If news media reports are accurate, the reaction of some legislators to this matter was deeply troubling. Some of them seemed more interested in having a celebrity appear before them than delving into the serious constitutional and policy questions at issue.
But at least a few legislators seemed troubled by the prospect of religious intrusion into the schools.
“I’m not arguing with their beliefs,” said Rep. Jerry Mitchell (R-Sterling). “When the man’s name [Scientology founder Hubbard] is on the back of the book… I’m not sure the public schools should be in the business of allowing that kind of relationship to be fostered.”
Resolution sponsor Rep. Dan Burke (D-Chicago) indicated he would rewrite the measure to remove references to the Scientology program.

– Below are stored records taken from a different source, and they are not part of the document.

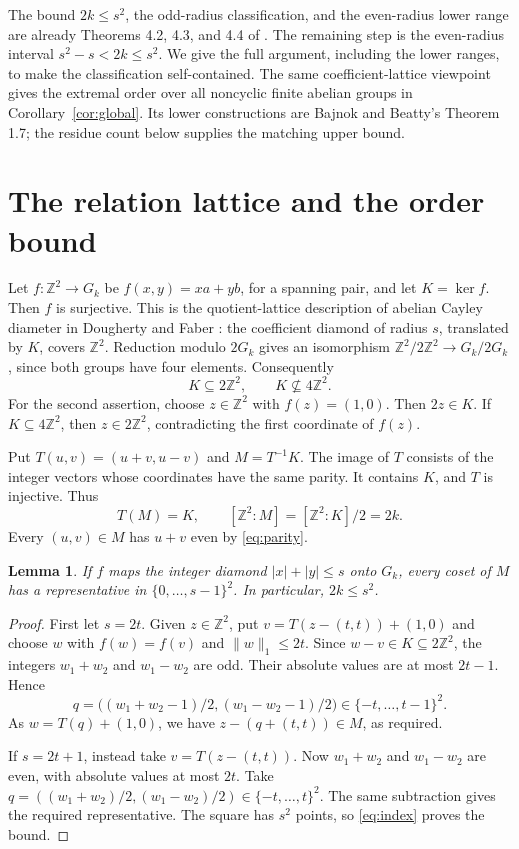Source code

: \documentclass[11pt]{article}
\newtheorem{lemma}[theorem]{Lemma}
\newcommand{\Z}{\mathbb Z}
\newcommand{\Gk}{G_k}
\newcommand{\norm}[1]{\lVert #1\rVert_1}
\begin{document}
The bound $2k\le s^2$, the odd-radius classification, and the even-radius
lower range are already Theorems 4.2, 4.3, and 4.4 of \cite{BB}.
The remaining step is the even-radius interval $s^2-s<2k\le s^2$.
We give the full argument, including the lower ranges, to make the
classification self-contained.
The same coefficient-lattice viewpoint gives the extremal order over
all noncyclic finite abelian groups in Corollary~\ref{cor:global}.
Its lower constructions are Bajnok and Beatty's Theorem 1.7;
the residue count below supplies the matching upper bound.

\section{The relation lattice and the order bound}
Let $f:\Z^2\to\Gk$ be $f(x,y)=xa+yb$, for a spanning pair, and let
$K=\ker f$. Then $f$ is surjective. This is the quotient-lattice description
of abelian Cayley diameter in Dougherty and Faber \cite[Proposition 2]{DF}:
the coefficient diamond of radius $s$, translated by $K$, covers $\Z^2$.
Reduction modulo $2\Gk$ gives an
isomorphism $\Z^2/2\Z^2\to\Gk/2\Gk$, since both groups have four
elements. Consequently
\begin{equation}\label{eq:parity}
K\subseteq2\Z^2,\qquad K\not\subseteq4\Z^2.
\end{equation}
For the second assertion, choose $z\in\Z^2$ with $f(z)=(1,0)$.
Then $2z\in K$. If $K\subseteq4\Z^2$, then $z\in2\Z^2$,
contradicting the first coordinate of $f(z)$.

Put $T(u,v)=(u+v,u-v)$ and $M=T^{-1}K$. The image of $T$ consists of
the integer vectors whose coordinates have the same parity. It contains
$K$, and $T$ is injective. Thus
\begin{equation}\label{eq:index}
T(M)=K,\qquad [\Z^2:M]=[\Z^2:K]/2=2k.
\end{equation}
Every $(u,v)\in M$ has $u+v$ even by \eqref{eq:parity}.

\begin{lemma}\label{lem:square}
If $f$ maps the integer diamond $|x|+|y|\le s$ onto $\Gk$, every
coset of $M$ has a representative in $\{0,\ldots,s-1\}^2$.
In particular, $2k\le s^2$.
\end{lemma}
\begin{proof}
First let $s=2t$. Given $z\in\Z^2$, put
$v=T(z-(t,t))+(1,0)$ and choose $w$ with $f(w)=f(v)$ and
$\norm{w}\le2t$. Since $w-v\in K\subseteq2\Z^2$, the integers
$w_1+w_2$ and $w_1-w_2$ are odd. Their absolute values are at most
$2t-1$. Hence
\[
q=\big((w_1+w_2-1)/2,(w_1-w_2-1)/2\big)
\in\{-t,\ldots,t-1\}^2.
\]
As $w=T(q)+(1,0)$, we have $z-(q+(t,t))\in M$, as required.

If $s=2t+1$, instead take $v=T(z-(t,t))$. Now $w_1+w_2$ and
$w_1-w_2$ are even, with absolute values at most $2t$.
Take $q=((w_1+w_2)/2,(w_1-w_2)/2)\in\{-t,\ldots,t\}^2$.
The same subtraction gives the required representative. The square has
$s^2$ points, so \eqref{eq:index} proves the bound.
\end{proof}
\end{document}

That’s a step in the right direction. But I think legislators should tread very cautiously here. Public schools serve children from many faiths and some who follow no spiritual path at all. No religious tradition should be allowed to proselytize in our classrooms, directly or indirectly.
Frankly, this isn’t the first time there have been reports of Scientology outreach in the schools. A church affiliated anti-drug program popped up in California public schools a few years ago, and a Scientology-affiliated tutoring firm in Georgia has raised some parents’ eyebrows.
Religious Right activists relentlessly look for ways to evangelize in schools. I wonder what they think about letting the Church of Scientology do it? Somehow, I don’t think that’s what they have in mind.